J’ai aimé les personnages secondaires car ils renforcent le côté espionnage et le côté humain de notre héros, parfois bien malgré lui. L’éditeur, Johann Fust, reconnait en Villon un grand amateur, que dis-je, presque un amoureux, de livres. Le rabbin Gameliel est aussi très important dans la mise en scène et la réussite de cette confrérie. Il est (quasi) au centre des jeux d’alliances, complexes mais très distrayants. Quant à Eviatar, l’aide de camp dans le désert, il est un soutien incontestable du poète, autant par sa force que par ses connaissances livresques. Tous ces protagonistes apportent véracité historique et mettent en relief le caractère de Villon.
Mais il en est un que j’aurai aimé plus présent, c’est Aicha. Elle manque un peu de profondeur, même si elle joue son rôle d’espionne, d’égérie puis de femme avec une justesse et des doutes qui l’honorent. Elle offre en creux, la place de l’amour et du lien humain que tous les peuples devraient se porter.

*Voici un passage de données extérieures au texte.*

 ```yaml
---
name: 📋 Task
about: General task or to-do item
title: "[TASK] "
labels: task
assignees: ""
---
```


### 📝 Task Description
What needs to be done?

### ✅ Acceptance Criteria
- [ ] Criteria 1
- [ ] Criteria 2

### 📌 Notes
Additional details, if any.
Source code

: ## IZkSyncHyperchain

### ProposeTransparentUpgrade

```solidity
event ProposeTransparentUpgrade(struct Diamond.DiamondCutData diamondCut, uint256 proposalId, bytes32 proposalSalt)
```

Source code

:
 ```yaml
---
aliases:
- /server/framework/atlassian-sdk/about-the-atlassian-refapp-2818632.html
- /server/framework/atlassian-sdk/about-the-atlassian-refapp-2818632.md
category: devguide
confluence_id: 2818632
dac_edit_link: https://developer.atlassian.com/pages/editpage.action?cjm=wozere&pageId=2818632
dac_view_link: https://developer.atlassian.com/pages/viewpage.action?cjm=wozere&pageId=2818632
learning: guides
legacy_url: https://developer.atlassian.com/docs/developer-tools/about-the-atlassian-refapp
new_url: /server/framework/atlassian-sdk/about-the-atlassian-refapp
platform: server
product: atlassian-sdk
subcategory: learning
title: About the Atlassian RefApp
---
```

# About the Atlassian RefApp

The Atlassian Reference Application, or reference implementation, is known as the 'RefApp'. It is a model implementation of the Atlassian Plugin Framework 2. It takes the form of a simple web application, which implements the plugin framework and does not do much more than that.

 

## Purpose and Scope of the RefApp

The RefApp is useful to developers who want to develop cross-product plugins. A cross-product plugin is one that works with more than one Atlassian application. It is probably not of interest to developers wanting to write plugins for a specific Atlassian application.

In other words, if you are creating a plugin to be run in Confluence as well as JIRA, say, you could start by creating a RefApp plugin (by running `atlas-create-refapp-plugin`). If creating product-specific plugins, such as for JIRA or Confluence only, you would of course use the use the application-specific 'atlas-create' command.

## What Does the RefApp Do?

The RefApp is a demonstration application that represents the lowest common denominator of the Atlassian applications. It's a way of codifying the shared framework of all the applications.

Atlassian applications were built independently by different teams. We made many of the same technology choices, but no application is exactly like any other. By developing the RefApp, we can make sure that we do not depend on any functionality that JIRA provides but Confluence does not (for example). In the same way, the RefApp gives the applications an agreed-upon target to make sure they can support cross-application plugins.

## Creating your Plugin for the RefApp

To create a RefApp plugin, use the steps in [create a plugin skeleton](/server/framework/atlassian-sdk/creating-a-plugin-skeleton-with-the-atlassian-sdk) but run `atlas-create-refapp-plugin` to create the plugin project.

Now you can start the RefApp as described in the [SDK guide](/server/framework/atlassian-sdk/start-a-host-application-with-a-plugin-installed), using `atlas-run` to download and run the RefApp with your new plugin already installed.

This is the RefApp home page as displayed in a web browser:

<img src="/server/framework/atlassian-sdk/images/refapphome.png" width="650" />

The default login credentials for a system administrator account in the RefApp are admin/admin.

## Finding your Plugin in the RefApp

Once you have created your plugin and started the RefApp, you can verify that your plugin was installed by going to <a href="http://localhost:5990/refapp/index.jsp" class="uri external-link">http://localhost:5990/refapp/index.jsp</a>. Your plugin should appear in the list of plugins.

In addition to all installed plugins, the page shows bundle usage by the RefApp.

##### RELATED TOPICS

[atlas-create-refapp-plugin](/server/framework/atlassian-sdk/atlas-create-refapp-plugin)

Je laisse à part Federico Castaldi car je ne veux rien spoiler. Je dirai juste, qu’à l’image de Villon, il est un fieffé coquin, mais pour d’autres raisons et de façon très différente. Il est la partie florentine de cette confrérie et la partie stratégique à plus d’un sens. Ce personnage m’a beaucoup plu de par son attirail de dandy/James Bond avant l’heure et encore plus par sa capacité à décontenancer Villon. Il est son pendant sans être son opposé. Les descriptions de ce personnage sont divines.
Le parcours de vie de Villon est très beau. C’est une grande fresque qui m’a fait partir en voyage dans le temps, mais aussi dans l’espace. De Paris, en tant que voleur/Coquillard, il traverse la France et il prend le bateau. Après la mer, le désert où il se défait de certaines de ses certitudes ou les embrasse à nouveau. Je pouvais sentir le vent du désert sortant de cette œuvre et me plonger dans le regard d’Aïcha. Je pouvais sentir les odeurs dérangeantes d’une taverne ou le renfermé des salles des moines.
La confrérie des chasseurs de livres parle religion bien sûr, mais Raphaël Jerusalmy exprime plus une réciprocité dans les différents cultes, et même une base commune entre eux, plutôt qu’une différence. C’est aussi cela qui est beau dans ce livre : de tous bords, ces hommes et femmes se battent pour une pluralité et un droit d’exister qui va bien au-delà de petites mesquineries religieuses.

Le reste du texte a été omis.